(Information supplied)

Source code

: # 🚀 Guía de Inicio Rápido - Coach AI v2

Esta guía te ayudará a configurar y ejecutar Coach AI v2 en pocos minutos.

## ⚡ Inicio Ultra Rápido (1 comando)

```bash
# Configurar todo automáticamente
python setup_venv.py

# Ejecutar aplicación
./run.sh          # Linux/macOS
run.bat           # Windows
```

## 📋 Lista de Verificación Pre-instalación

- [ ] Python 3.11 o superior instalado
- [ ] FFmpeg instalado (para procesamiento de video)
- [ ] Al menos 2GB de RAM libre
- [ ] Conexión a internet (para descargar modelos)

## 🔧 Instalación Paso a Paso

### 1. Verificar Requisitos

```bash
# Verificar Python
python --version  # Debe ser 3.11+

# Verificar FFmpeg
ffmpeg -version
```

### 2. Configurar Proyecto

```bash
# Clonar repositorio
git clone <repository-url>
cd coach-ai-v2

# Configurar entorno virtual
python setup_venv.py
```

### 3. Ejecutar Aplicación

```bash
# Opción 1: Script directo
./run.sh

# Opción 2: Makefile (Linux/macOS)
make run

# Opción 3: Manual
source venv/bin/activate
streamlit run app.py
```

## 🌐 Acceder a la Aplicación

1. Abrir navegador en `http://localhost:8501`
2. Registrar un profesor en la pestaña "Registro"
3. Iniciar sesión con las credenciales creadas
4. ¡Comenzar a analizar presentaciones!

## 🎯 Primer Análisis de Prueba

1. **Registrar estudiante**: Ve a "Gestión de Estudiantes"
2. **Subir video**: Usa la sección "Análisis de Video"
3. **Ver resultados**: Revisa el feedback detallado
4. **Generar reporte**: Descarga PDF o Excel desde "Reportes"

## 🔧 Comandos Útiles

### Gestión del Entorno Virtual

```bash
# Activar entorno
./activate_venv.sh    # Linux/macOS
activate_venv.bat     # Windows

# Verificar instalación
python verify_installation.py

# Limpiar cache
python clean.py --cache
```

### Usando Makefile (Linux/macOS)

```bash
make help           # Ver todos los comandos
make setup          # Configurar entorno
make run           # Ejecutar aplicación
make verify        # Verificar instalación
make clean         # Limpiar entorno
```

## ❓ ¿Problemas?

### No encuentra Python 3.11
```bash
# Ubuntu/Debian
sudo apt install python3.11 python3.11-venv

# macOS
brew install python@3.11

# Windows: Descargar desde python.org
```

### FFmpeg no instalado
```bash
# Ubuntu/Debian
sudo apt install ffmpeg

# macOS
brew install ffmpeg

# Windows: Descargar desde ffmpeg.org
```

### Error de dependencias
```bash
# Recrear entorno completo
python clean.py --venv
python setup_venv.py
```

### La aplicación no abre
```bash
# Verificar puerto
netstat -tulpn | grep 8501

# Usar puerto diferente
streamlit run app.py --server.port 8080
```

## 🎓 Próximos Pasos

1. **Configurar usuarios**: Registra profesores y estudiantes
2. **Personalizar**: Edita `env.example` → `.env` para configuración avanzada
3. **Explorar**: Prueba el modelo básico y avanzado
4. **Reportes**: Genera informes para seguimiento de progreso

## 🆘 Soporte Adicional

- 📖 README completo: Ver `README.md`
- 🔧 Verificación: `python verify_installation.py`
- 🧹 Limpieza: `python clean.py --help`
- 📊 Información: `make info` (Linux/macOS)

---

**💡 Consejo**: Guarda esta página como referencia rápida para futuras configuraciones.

(End Information supplied)

▶ [Action item] Your response should be the lines of the entries above that include the string "Análisis".

▶ [Answer space]
## 🎯 Primer Análisis de Prueba
2. **Subir video**: Usa la sección "Análisis de Video"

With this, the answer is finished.